U.C.L.A. Law professor Eugene Volokh discusses a free speech controversy over a ruling imposed under New Mexico’s gay-rights law, which has been cited by ENDA supporters as an example of a growing consensus in favor of banning sexual orientation discrimination.  A photographer was ordered to pay $6,600 by the New Mexico Human Rights Commission for refusing to take pictures of a civil-commitment ceremony planned by a lesbian couple.   That seems hypocritical on the part of the State of New Mexico, since it itself does not recognize gay marriage, or treat civil-commitment ceremonies as being analogous to marriage, yet it punishes wedding photographers who likewise do not treat gay civil-commitment ceremonies as being the same as marriages.    
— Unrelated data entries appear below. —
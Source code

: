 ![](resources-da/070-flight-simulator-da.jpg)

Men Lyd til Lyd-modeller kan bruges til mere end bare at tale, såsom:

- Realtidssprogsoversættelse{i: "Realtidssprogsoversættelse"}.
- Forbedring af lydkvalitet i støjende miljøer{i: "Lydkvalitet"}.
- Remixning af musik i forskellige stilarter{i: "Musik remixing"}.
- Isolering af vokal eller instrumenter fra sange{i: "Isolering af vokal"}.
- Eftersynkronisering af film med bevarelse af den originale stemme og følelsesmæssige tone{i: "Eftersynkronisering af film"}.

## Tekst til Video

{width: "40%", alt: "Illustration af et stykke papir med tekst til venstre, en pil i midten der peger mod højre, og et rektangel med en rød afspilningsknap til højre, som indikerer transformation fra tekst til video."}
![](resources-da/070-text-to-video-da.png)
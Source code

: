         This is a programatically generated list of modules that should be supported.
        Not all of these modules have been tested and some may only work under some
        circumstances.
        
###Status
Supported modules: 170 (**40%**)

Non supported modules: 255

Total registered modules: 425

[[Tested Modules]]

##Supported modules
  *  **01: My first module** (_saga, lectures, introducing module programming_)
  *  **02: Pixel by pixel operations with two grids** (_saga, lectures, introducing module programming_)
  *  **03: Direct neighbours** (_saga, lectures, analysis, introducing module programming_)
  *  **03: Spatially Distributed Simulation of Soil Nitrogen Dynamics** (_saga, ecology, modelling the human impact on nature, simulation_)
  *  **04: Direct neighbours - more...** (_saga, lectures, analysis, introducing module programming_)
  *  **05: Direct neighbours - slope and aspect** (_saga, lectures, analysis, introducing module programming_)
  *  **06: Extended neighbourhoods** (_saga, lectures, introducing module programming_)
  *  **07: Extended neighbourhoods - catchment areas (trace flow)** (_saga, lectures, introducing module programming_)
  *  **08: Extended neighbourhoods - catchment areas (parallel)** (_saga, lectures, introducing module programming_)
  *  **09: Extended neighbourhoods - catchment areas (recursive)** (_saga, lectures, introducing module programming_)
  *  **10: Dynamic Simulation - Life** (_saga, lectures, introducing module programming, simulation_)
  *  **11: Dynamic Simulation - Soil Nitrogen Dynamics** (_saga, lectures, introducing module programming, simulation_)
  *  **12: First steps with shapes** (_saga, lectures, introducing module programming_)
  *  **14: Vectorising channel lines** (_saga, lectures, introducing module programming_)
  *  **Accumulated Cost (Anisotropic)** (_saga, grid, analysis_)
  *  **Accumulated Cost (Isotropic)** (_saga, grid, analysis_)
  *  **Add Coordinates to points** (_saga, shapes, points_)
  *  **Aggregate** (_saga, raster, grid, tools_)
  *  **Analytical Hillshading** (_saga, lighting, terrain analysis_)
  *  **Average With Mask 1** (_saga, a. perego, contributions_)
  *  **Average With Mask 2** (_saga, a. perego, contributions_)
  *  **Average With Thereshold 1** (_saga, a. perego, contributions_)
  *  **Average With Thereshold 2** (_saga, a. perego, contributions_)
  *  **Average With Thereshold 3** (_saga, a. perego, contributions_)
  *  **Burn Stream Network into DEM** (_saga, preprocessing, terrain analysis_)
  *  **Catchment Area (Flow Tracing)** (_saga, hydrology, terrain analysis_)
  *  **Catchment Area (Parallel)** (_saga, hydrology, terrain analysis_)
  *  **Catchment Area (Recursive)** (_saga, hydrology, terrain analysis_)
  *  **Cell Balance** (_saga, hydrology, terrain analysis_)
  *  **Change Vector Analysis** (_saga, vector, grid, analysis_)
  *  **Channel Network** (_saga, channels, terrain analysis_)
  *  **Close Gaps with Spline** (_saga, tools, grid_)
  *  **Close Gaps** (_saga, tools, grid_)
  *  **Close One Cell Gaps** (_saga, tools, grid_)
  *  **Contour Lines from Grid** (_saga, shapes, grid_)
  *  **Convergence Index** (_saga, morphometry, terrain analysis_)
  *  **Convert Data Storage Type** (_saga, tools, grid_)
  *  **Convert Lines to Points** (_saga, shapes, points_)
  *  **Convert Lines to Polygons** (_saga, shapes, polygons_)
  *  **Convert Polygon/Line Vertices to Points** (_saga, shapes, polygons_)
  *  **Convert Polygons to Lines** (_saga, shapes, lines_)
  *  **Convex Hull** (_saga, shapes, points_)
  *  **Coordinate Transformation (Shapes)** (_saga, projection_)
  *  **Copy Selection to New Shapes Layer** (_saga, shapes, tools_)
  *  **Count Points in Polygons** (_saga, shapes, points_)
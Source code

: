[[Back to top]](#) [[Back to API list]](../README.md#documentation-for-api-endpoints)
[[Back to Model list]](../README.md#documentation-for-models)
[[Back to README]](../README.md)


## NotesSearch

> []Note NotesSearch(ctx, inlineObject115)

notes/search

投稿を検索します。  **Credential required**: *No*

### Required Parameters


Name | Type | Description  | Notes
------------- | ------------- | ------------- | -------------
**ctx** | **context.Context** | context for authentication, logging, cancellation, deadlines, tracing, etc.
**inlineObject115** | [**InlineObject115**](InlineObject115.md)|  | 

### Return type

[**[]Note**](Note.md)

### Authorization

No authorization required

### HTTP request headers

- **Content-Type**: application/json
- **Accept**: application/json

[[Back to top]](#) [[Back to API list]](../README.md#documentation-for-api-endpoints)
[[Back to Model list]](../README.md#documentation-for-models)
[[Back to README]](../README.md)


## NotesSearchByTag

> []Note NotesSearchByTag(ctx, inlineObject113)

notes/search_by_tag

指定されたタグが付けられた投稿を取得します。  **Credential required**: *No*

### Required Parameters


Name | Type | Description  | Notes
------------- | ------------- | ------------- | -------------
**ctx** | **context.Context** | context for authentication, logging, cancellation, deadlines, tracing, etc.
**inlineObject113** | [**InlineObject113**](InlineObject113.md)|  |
The ruling raises two interesting questions.  First, does the ruling violate the free speech or freedom of religion of the photographer, given that taking photographs has long been regarded as expression that is original and copyrightable and that wedding photographs are often very distinctive and involve content-based choices and artistic judgment?  Professor Volokh believes that it does violate freedom of speech and freedom of religion, and I agree that it violates both the First Amendment and the New Mexico Religious Freedom Restoration Act, based on cases like Hurley v. Irish-American Gay, Lesbian, and Bisexual Group of Boston (1995).

Second, is the ruling even based on a reasonable reading of New Mexico’s gay-rights statute, given that that law bans discrimination based on customers’ sexual orientation, not based on the type of ceremony they wish to promote?  After all, there is no evidence that the photographer refused to serve gay clients in general, only that she would not take pictures of a civil-commitment ceremony, i.e., promote a particular message.  That is not discrimination based on a customer’s sexual orientation anymore than it would be discrimination based on a customer’s religion for a gay photographer to refuse to photograph a religiously-motivated anti-gay demonstration by a reactionary minister like Fred Phelps, or discrimination against blacks or women for a photographer to refuse to videotape a feminist or Nation of Islam event.  (Arlington County, Virginia, recognized that fact in rejecting sexual-orientation discrimination charges against a business that refused to duplicate gay-rights videos).

It is common for wedding photographers to turn down certain types of weddings for reasons unrelated to discriminatory animus towards a customer.  And a civil-commitment ceremony isn’t legally analogous to a wedding, since it doesn’t create the same binding commitments as a marriage, so photographing weddings but not civil-commitment ceremonies is not itself discrimination.  Thus, the New Mexico Human Rights Commission’s ruling against Elaine Huguenin and Elane Photography and in favor of complainant Vanessa Willock should be reversed.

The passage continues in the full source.